| Aim of the task |
Only the images are to be dropped; the records themselves must be repeated exactly.

| Data shown |
-*-*-
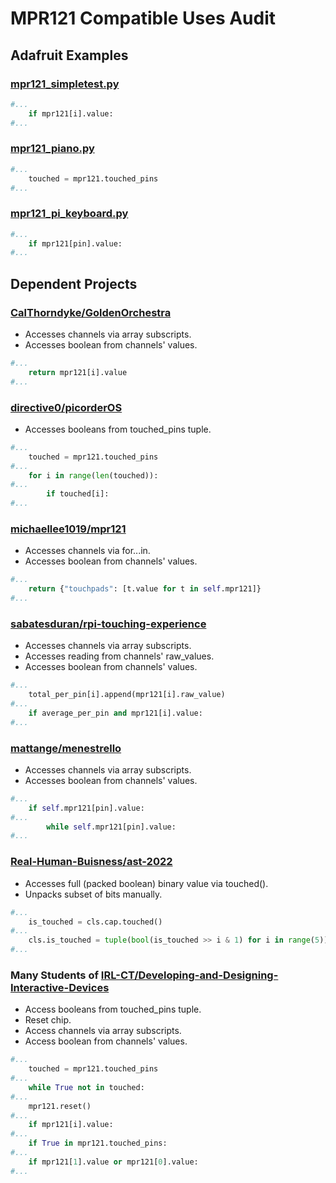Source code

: # MPR121 Compatible Uses Audit

## Adafruit Examples

### [mpr121_simpletest.py](https://github.com/adafruit/Adafruit_CircuitPython_MPR121/blob/main/examples/mpr121_simpletest.py)

```py
#...
    if mpr121[i].value:
#...
```

### [mpr121_piano.py](https://github.com/adafruit/Adafruit_CircuitPython_MPR121/blob/main/examples/mpr121_piano.py)

```py
#...
    touched = mpr121.touched_pins
#...
```

### [mpr121_pi_keyboard.py](https://github.com/adafruit/Adafruit_CircuitPython_MPR121/blob/main/examples/mpr121_pi_keyboard.py)

```py
#...
    if mpr121[pin].value:
#...
```

## Dependent Projects

### [CalThorndyke/GoldenOrchestra](https://github.com/CalThorndyke/GoldenOrchestra/)

- Accesses channels via array subscripts.
- Accesses boolean from channels' values.

```py
#...
    return mpr121[i].value
#...
```


### [directive0/picorderOS](https://github.com/directive0/picorderOS/)

- Accesses booleans from touched_pins tuple.

```py
#...
    touched = mpr121.touched_pins
#...
    for i in range(len(touched)):
#...
        if touched[i]:
#...
```


### [michaellee1019/mpr121](https://github.com/michaellee1019/mpr121/)

- Accesses channels via for...in.
- Accesses boolean from channels' values.

```py
#...
    return {"touchpads": [t.value for t in self.mpr121]}
#...
```


### [sabatesduran/rpi-touching-experience](https://github.com/sabatesduran/rpi-touching-experience/)

- Accesses channels via array subscripts.
- Accesses reading from channels' raw_values.
- Accesses boolean from channels' values.

```py
#...
    total_per_pin[i].append(mpr121[i].raw_value)
#...
    if average_per_pin and mpr121[i].value:
#...
```


### [mattange/menestrello](https://github.com/mattange/menestrello/)

- Accesses channels via array subscripts.
- Accesses boolean from channels' values.

```py
#...
    if self.mpr121[pin].value:
#...
        while self.mpr121[pin].value:
#...
```


### [Real-Human-Buisness/ast-2022](https://github.com/Real-Human-Buisness/ast-2022/)

- Accesses full (packed boolean) binary value via touched().
- Unpacks subset of bits manually.

```py
#...
    is_touched = cls.cap.touched()
#...
    cls.is_touched = tuple(bool(is_touched >> i & 1) for i in range(5))
#...
```

### Many Students of [IRL-CT/Developing-and-Designing-Interactive-Devices](https://github.com/IRL-CT/Developing-and-Designing-Interactive-Devices/)

- Access booleans from touched_pins tuple.
- Reset chip.
- Access channels via array subscripts.
- Access boolean from channels' values.

```py
#...
    touched = mpr121.touched_pins
#...
    while True not in touched:
#...
    mpr121.reset()
#...
    if mpr121[i].value:
#...
    if True in mpr121.touched_pins:
#...
    if mpr121[1].value or mpr121[0].value:
#...
```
-*-*-
| Final answer |
Source code

: # MPR121 Compatible Uses Audit

## Adafruit Examples

### [mpr121_simpletest.py](https://github.com/adafruit/Adafruit_CircuitPython_MPR121/blob/main/examples/mpr121_simpletest.py)

```py
#...
    if mpr121[i].value:
#...
```

### [mpr121_piano.py](https://github.com/adafruit/Adafruit_CircuitPython_MPR121/blob/main/examples/mpr121_piano.py)

```py
#...
    touched = mpr121.touched_pins
#...
```

### [mpr121_pi_keyboard.py](https://github.com/adafruit/Adafruit_CircuitPython_MPR121/blob/main/examples/mpr121_pi_keyboard.py)

```py
#...
    if mpr121[pin].value:
#...
```

## Dependent Projects

### [CalThorndyke/GoldenOrchestra](https://github.com/CalThorndyke/GoldenOrchestra/)

- Accesses channels via array subscripts.
- Accesses boolean from channels' values.

```py
#...
    return mpr121[i].value
#...
```


### [directive0/picorderOS](https://github.com/directive0/picorderOS/)

- Accesses booleans from touched_pins tuple.

```py
#...
    touched = mpr121.touched_pins
#...
    for i in range(len(touched)):
#...
        if touched[i]:
#...
```


### [michaellee1019/mpr121](https://github.com/michaellee1019/mpr121/)

- Accesses channels via for...in.
- Accesses boolean from channels' values.

```py
#...
    return {"touchpads": [t.value for t in self.mpr121]}
#...
```


### [sabatesduran/rpi-touching-experience](https://github.com/sabatesduran/rpi-touching-experience/)

- Accesses channels via array subscripts.
- Accesses reading from channels' raw_values.
- Accesses boolean from channels' values.

```py
#...
    total_per_pin[i].append(mpr121[i].raw_value)
#...
    if average_per_pin and mpr121[i].value:
#...
```


### [mattange/menestrello](https://github.com/mattange/menestrello/)

- Accesses channels via array subscripts.
- Accesses boolean from channels' values.

```py
#...
    if self.mpr121[pin].value:
#...
        while self.mpr121[pin].value:
#...
```


### [Real-Human-Buisness/ast-2022](https://github.com/Real-Human-Buisness/ast-2022/)

- Accesses full (packed boolean) binary value via touched().
- Unpacks subset of bits manually.

```py
#...
    is_touched = cls.cap.touched()
#...
    cls.is_touched = tuple(bool(is_touched >> i & 1) for i in range(5))
#...
```

### Many Students of [IRL-CT/Developing-and-Designing-Interactive-Devices](https://github.com/IRL-CT/Developing-and-Designing-Interactive-Devices/)

- Access booleans from touched_pins tuple.
- Reset chip.
- Access channels via array subscripts.
- Access boolean from channels' values.

```py
#...
    touched = mpr121.touched_pins
#...
    while True not in touched:
#...
    mpr121.reset()
#...
    if mpr121[i].value:
#...
    if True in mpr121.touched_pins:
#...
    if mpr121[1].value or mpr121[0].value:
#...
```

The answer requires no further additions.